Cookware is available left and right, in-store and online, in so many different colors, styles, and shapes. Home cooks, especially new home cooks, have to do a little research and shop around for what’s best for them. It’s too easy to purchase the wrong cookware for your needs, just because there is so much out there.
I’ve definitely purchased the wrong cookware before–I’ll admit it. Instead of buying something that works well and lasts a little longer, I went for the cheapest cookware I could find.
How did that turn out? Well, my kitchen smelled like fish every time I made pasta.
So, how do you know that you’re buying quality cookware? Where do you shop for it? How much does it cost? Is what I have already good enough?
Instead of extensively researching what to buy for hours, it’s much easier to stick to a good brand that is known to create quality cookware. Who really has time to spend hours on researching cookware anyway?
After getting the chance to try a nonstick 10-inch pan from Made In, it’s clear that they’re great at creating quality cookware that looks good, too. The pan I have is a beautiful and shiny sapphire blue with a stainless steel handle. Lighter than a MacBook pro, it’s easy to maneuver in the kitchen especially when making things that require you to lift the pan away from the flame, like omelettes.
I hate making omelettes. They’re simple and something most people know how to make, but I never really got the hang of it. Bad advice led me to believe that homemade omelettes just don’t turn out the same as restaurant omelettes and that restaurant omelettes are just plain better. I think I would always overcook them or let them sit just a little too long.
Anyway, to test out this pan, I made an omelette. Yeah, I went ahead and made a food that I don’t really like to make and also don’t really care for the taste. I didn’t add any special ingredients like mushrooms or spinach because I wanted to see if I could really make a simple omelette with no help from supporting ingredients.
I have to say, even a simple omelette turns out great with this pan. The omelette turned out soft and full of flavor, not dry. The omelette heated and cooked evenly, even though I know one side of my range is hotter than the other. It totally debunked my belief that homemade omelettes don’t taste as good as restaurant omelettes. This was one of the freshest and softest omelettes I’ve had the pleasure of having.

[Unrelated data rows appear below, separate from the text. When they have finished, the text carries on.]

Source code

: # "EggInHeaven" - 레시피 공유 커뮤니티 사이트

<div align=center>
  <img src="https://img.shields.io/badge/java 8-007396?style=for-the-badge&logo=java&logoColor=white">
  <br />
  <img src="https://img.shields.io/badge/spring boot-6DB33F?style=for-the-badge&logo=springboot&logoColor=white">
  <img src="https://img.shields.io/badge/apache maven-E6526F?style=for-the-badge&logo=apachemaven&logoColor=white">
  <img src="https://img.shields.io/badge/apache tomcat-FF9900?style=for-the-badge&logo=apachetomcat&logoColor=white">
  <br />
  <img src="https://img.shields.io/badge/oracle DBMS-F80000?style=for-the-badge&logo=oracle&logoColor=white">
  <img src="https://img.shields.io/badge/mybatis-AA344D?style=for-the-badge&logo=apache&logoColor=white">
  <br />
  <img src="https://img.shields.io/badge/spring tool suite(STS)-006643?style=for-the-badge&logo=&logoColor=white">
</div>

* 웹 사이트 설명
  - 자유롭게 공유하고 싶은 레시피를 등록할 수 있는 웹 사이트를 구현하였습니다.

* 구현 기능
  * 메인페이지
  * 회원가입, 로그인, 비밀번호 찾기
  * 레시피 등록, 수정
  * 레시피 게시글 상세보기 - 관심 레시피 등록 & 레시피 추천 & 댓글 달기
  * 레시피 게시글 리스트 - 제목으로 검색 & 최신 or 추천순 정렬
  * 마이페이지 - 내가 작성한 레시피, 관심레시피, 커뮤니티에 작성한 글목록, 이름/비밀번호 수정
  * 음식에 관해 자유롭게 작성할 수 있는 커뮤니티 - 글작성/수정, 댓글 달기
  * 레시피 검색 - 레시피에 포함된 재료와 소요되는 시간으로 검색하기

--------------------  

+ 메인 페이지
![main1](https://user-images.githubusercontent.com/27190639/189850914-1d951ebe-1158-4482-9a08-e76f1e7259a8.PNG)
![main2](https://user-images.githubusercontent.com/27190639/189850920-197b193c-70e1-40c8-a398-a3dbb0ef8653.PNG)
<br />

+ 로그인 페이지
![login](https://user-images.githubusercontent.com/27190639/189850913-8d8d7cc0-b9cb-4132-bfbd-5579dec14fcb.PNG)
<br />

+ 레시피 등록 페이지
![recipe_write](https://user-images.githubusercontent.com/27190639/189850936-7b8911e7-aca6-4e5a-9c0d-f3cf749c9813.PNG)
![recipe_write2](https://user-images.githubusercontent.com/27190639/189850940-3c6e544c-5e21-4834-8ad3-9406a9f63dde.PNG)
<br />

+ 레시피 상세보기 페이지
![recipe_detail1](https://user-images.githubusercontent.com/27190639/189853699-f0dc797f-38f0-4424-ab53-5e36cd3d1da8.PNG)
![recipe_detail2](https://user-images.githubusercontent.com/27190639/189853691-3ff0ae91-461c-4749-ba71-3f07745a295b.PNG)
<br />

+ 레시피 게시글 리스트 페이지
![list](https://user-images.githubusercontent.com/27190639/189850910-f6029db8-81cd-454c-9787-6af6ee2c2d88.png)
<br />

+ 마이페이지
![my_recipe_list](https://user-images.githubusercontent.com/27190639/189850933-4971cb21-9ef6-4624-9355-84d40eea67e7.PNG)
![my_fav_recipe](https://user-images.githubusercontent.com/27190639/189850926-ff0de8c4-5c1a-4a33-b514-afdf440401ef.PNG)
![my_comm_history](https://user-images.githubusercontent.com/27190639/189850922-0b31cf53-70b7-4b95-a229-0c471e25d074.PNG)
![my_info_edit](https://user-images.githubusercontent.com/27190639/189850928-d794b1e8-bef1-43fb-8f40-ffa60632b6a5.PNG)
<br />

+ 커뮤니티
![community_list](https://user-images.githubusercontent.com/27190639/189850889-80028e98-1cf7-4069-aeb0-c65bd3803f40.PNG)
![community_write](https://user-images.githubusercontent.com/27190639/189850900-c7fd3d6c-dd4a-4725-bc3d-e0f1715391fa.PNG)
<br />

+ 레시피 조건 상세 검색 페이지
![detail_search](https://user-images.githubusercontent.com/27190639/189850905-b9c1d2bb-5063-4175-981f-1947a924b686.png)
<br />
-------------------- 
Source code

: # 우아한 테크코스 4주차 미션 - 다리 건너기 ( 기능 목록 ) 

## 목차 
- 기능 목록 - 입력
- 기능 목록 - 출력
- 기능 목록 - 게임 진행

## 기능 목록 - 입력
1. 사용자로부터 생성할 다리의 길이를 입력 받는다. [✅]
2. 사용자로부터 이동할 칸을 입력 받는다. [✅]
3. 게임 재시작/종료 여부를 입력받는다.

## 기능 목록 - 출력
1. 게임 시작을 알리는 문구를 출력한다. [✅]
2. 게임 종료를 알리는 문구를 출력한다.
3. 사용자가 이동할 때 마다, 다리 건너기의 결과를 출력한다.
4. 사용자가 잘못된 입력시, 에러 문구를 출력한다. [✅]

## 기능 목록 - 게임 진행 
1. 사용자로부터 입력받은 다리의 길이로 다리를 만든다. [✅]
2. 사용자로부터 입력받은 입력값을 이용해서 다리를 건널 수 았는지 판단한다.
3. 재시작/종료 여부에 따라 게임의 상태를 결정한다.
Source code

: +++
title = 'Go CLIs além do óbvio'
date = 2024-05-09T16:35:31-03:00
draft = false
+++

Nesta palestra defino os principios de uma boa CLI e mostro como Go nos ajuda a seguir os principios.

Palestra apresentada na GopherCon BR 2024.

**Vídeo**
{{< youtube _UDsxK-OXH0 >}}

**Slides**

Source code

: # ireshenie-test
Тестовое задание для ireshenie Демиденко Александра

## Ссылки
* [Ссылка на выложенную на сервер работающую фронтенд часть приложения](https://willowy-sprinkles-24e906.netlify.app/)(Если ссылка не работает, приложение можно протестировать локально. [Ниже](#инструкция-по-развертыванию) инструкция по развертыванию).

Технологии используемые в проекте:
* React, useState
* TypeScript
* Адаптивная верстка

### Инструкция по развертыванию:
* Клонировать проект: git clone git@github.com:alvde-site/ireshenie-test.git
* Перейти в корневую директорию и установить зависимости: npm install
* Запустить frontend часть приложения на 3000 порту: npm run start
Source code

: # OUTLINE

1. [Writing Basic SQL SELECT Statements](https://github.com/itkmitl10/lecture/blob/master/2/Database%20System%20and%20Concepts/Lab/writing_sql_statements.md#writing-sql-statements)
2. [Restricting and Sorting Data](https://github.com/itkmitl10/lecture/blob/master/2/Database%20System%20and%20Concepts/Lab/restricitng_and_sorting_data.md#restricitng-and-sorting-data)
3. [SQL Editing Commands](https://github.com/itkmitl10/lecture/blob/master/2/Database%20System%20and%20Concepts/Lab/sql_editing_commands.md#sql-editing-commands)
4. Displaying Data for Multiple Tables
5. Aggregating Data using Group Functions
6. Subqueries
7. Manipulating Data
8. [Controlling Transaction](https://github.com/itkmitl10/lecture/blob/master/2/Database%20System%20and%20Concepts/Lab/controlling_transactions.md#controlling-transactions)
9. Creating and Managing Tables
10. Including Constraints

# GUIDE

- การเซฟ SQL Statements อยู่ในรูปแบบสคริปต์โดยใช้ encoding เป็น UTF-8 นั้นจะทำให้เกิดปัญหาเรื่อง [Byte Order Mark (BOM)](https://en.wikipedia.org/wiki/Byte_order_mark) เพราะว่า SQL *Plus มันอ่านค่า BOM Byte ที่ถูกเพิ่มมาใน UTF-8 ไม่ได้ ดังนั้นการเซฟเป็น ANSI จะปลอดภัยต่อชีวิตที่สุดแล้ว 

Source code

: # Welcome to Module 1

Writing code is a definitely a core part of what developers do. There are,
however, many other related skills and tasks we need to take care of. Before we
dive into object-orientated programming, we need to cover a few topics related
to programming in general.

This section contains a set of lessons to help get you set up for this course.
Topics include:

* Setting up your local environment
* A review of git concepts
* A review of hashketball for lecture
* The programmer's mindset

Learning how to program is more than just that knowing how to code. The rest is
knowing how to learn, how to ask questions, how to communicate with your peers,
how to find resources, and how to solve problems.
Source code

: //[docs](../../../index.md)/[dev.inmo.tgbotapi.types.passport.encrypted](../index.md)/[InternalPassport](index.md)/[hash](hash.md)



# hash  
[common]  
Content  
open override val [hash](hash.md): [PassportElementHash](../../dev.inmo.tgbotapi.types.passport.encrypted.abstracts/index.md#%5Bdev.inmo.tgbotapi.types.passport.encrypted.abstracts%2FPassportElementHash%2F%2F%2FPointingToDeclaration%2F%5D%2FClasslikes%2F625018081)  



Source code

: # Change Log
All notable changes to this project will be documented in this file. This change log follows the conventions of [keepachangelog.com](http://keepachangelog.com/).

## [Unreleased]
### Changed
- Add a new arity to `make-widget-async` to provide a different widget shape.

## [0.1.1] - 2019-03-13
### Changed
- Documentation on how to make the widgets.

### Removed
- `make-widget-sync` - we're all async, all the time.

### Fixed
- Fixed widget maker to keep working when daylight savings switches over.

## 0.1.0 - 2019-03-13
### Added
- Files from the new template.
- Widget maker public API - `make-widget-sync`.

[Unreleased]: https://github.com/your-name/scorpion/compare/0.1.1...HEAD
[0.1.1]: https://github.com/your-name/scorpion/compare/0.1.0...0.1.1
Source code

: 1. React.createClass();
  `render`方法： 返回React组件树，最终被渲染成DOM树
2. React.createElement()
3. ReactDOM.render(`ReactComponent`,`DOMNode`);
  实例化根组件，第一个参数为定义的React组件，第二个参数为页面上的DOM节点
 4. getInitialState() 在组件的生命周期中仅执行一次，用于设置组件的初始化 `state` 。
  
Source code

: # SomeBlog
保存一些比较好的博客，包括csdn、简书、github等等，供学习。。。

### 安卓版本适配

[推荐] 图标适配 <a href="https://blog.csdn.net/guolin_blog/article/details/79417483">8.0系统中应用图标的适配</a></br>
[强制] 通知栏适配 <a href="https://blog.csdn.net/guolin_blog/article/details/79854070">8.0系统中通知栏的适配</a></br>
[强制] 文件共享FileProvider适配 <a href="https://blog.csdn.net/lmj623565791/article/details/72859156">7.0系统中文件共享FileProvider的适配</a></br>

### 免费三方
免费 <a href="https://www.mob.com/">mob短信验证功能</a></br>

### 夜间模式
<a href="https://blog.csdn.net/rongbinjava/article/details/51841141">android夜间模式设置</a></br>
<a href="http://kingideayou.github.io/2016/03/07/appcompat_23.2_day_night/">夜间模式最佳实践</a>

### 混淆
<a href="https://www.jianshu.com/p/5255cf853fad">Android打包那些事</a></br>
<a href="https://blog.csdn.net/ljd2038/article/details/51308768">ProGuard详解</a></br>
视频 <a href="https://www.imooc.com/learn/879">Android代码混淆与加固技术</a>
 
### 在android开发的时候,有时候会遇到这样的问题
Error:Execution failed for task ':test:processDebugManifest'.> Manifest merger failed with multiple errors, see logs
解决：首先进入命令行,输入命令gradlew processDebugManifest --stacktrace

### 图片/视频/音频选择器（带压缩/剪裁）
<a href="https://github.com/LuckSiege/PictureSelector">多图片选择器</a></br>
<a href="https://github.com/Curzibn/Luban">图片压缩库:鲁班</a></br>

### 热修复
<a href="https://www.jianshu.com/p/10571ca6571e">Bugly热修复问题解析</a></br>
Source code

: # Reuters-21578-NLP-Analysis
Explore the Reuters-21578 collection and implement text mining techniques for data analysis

This pan has a recipe for omelettes etched into the back, so those of us who just can’t seem to remember all the steps or need a refresher could always consult a “cliffnote” version of the recipe. I thought that was pretty cool, especially for people who don’t make omelettes often like me.
A couple of things to know about Made In products:
- Made in the USA
- Their non-stick coating is PFOA-free.
- You don’t need oil and butter, but this cookware won’t go bad if you use oil or butter.
- Dishwasher safe (but it’s always good to hand wash your pots and pans! Be gentle!)
- Induction compatible.
They also have a Stainless Steel Cleaner (green bottle) that helps keep your stainless steel cookware nice and shiny. Stainless Steel can lose it’s luster over time, so this stuff will help keep your cookware looking brand new. In addition to that, Made In also has some great care tips for their products that come with their cookware.
Instead of buying every item you want on their website one by one, Made In offers kits that bundle their products based on use. The Starter Kit, for example, is perfect for a studio apartment and comes with a fry pan, sauce pan, and stock pot. Buying all the pieces individually would cost far more than buying the kit.
Made In cookware is perfect for your own kitchen, but it makes a great wedding gift or Christmas gift, too.
It goes to show that quality cookware can make simple recipes so much better. Good cookware and kitchen tools mean it’s much simpler and far less frustrating for first-time cooks to put easy meals together.